### What is expected
Across the entries below, determine how many lines include the word "which". State only the resulting number.

---------- Provided information

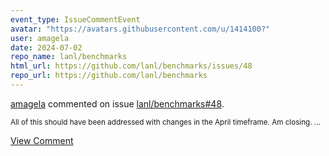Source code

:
 ```yaml
---
event_type: IssueCommentEvent
avatar: "https://avatars.githubusercontent.com/u/1414100?"
user: amagela
date: 2024-07-02
repo_name: lanl/benchmarks
html_url: https://github.com/lanl/benchmarks/issues/48
repo_url: https://github.com/lanl/benchmarks
---
```


<a href='https://github.com/amagela' target='_blank'>amagela</a> commented on issue <a href='https://github.com/lanl/benchmarks/issues/48' target='_blank'>lanl/benchmarks#48</a>.

<small>All of this should have been addressed with changes in the April timeframe. Am closing. ...</small>

<a href='https://github.com/lanl/benchmarks/issues/48' target='_blank'>View Comment</a>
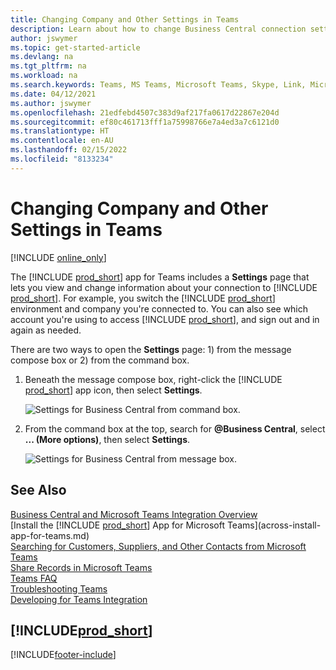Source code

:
 ```yaml
---
title: Changing Company and Other Settings in Teams
description: Learn about how to change Business Central connection settings from Microsoft Teams.
author: jswymer
ms.topic: get-started-article
ms.devlang: na
ms.tgt_pltfrm: na
ms.workload: na
ms.search.keywords: Teams, MS Teams, Microsoft Teams, Skype, Link, Microsoft 365, settings, search
ms.date: 04/12/2021
ms.author: jswymer
ms.openlocfilehash: 21edfebd4507c383d9af217fa0617d22867e204d
ms.sourcegitcommit: ef80c461713fff1a75998766e7a4ed3a7c6121d0
ms.translationtype: HT
ms.contentlocale: en-AU
ms.lasthandoff: 02/15/2022
ms.locfileid: "8133234"
---
```

# <a name="changing-company-and-other-settings-in-teams"></a>Changing Company and Other Settings in Teams

[!INCLUDE [online_only](includes/online_only.md)]

The [!INCLUDE [prod_short](includes/prod_short.md)] app for Teams includes a **Settings** page that lets you view and change information about your connection to [!INCLUDE [prod_short](includes/prod_short.md)]. For example, you switch the [!INCLUDE [prod_short](includes/prod_short.md)] environment and company you're connected to. You can also see which account you're using to access [!INCLUDE [prod_short](includes/prod_short.md)], and sign out and in again as needed.

There are two ways to open the **Settings** page: 1) from the message compose box or 2) from the command box.

1. Beneath the message compose box, right-click the [!INCLUDE [prod_short](includes/prod_short.md)] app icon, then select **Settings**.

    ![Settings for Business Central from command box.](media/teams-settings-message-box.png)

2. From the command box at the top, search for **@Business Central**, select **... (More options)**, then select **Settings**.

   ![Settings for Business Central from message box.](media/teams-settings-command-box.png)

## <a name="see-also"></a>See Also

[Business Central and Microsoft Teams Integration Overview](across-teams-overview.md)  
[Install the [!INCLUDE [prod_short](includes/prod_short.md)] App for Microsoft Teams](across-install-app-for-teams.md)  
[Searching for Customers, Suppliers, and Other Contacts from Microsoft Teams](across-search-contacts-teams.md)  
[Share Records in Microsoft Teams](across-working-with-teams.md)  
[Teams FAQ](teams-faq.md)  
[Troubleshooting Teams](admin-teams-troubleshooting.md)  
[Developing for Teams Integration](/dynamics365/business-central/dev-itpro/developer/devenv-develop-for-teams)  

## [!INCLUDE[prod_short](includes/free_trial_md.md)]  


[!INCLUDE[footer-include](includes/footer-banner.md)]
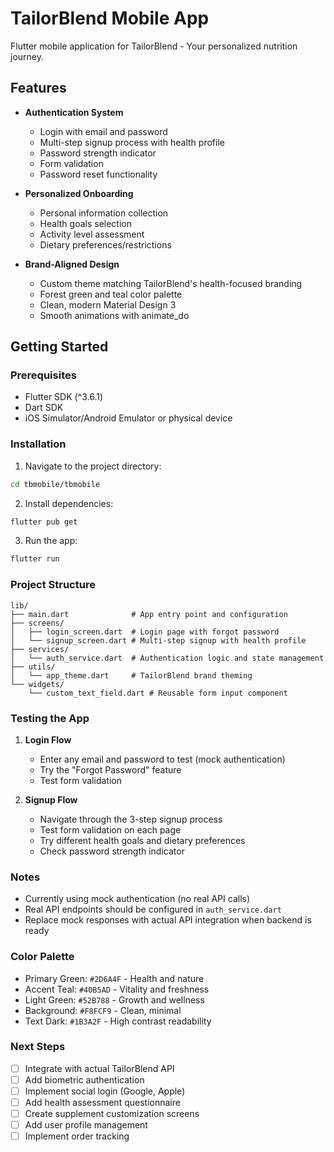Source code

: # TailorBlend Mobile App

Flutter mobile application for TailorBlend - Your personalized nutrition journey.

## Features

- **Authentication System**
  - Login with email and password
  - Multi-step signup process with health profile
  - Password strength indicator
  - Form validation
  - Password reset functionality

- **Personalized Onboarding**
  - Personal information collection
  - Health goals selection
  - Activity level assessment
  - Dietary preferences/restrictions

- **Brand-Aligned Design**
  - Custom theme matching TailorBlend's health-focused branding
  - Forest green and teal color palette
  - Clean, modern Material Design 3
  - Smooth animations with animate_do

## Getting Started

### Prerequisites

- Flutter SDK (^3.6.1)
- Dart SDK
- iOS Simulator/Android Emulator or physical device

### Installation

1. Navigate to the project directory:
```bash
cd tbmobile/tbmobile
```

2. Install dependencies:
```bash
flutter pub get
```

3. Run the app:
```bash
flutter run
```

### Project Structure

```
lib/
├── main.dart              # App entry point and configuration
├── screens/
│   ├── login_screen.dart  # Login page with forgot password
│   └── signup_screen.dart # Multi-step signup with health profile
├── services/
│   └── auth_service.dart  # Authentication logic and state management
├── utils/
│   └── app_theme.dart     # TailorBlend brand theming
└── widgets/
    └── custom_text_field.dart # Reusable form input component
```

### Testing the App

1. **Login Flow**
   - Enter any email and password to test (mock authentication)
   - Try the "Forgot Password" feature
   - Test form validation

2. **Signup Flow**
   - Navigate through the 3-step signup process
   - Test form validation on each page
   - Try different health goals and dietary preferences
   - Check password strength indicator

### Notes

- Currently using mock authentication (no real API calls)
- Real API endpoints should be configured in `auth_service.dart`
- Replace mock responses with actual API integration when backend is ready

### Color Palette

- Primary Green: `#2D6A4F` - Health and nature
- Accent Teal: `#40B5AD` - Vitality and freshness
- Light Green: `#52B788` - Growth and wellness
- Background: `#F8FCF9` - Clean, minimal
- Text Dark: `#1B3A2F` - High contrast readability

### Next Steps

- [ ] Integrate with actual TailorBlend API
- [ ] Add biometric authentication
- [ ] Implement social login (Google, Apple)
- [ ] Add health assessment questionnaire
- [ ] Create supplement customization screens
- [ ] Add user profile management
- [ ] Implement order tracking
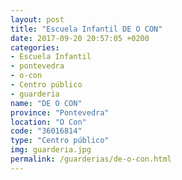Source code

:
 ```yaml
---
layout: post
title: "Escuela Infantil DE O CON"
date: 2017-09-20 20:57:05 +0200
categories:
- Escuela Infantil
- pontevedra
- o-con
- Centro público
- guarderia
name: "DE O CON"
province: "Pontevedra"
location: "O Con"
code: "36016814"
type: "Centro público"
img: guarderia.jpg
permalink: /guarderias/de-o-con.html
---
```


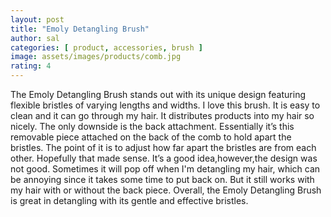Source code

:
 ```yaml
---
layout: post
title: "Emoly Detangling Brush"
author: sal
categories: [ product, accessories, brush ]
image: assets/images/products/comb.jpg
rating: 4
---
```

The Emoly Detangling Brush stands out with its unique design featuring flexible bristles of varying lengths and widths. I love this brush. It is easy to clean and it can go through my hair. It distributes products into my hair so nicely.
The only downside is the back attachment. Essentially it’s this removable piece attached on the back of the comb to hold apart the bristles. The point of it is to adjust how far apart the bristles are from each other. Hopefully that made sense. It’s a good idea,however,the design was not good. Sometimes it will pop off when I'm detangling my hair, which can be annoying since it takes some time to put back on. But it still works with my hair with or without the back piece.
Overall, the Emoly Detangling Brush is great in detangling with its gentle and effective bristles.
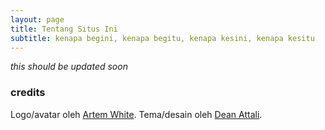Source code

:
 ```yaml
---
layout: page
title: Tentang Situs Ini
subtitle: kenapa begini, kenapa begitu, kenapa kesini, kenapa kesitu
---
```


_this should be updated soon_

### credits

Logo/avatar oleh [Artem White](https://www.iconfinder.com/ArtWhite).
Tema/desain oleh [Dean Attali](http://deanattali.com/beautiful-jekyll/).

--------------------

### Response
2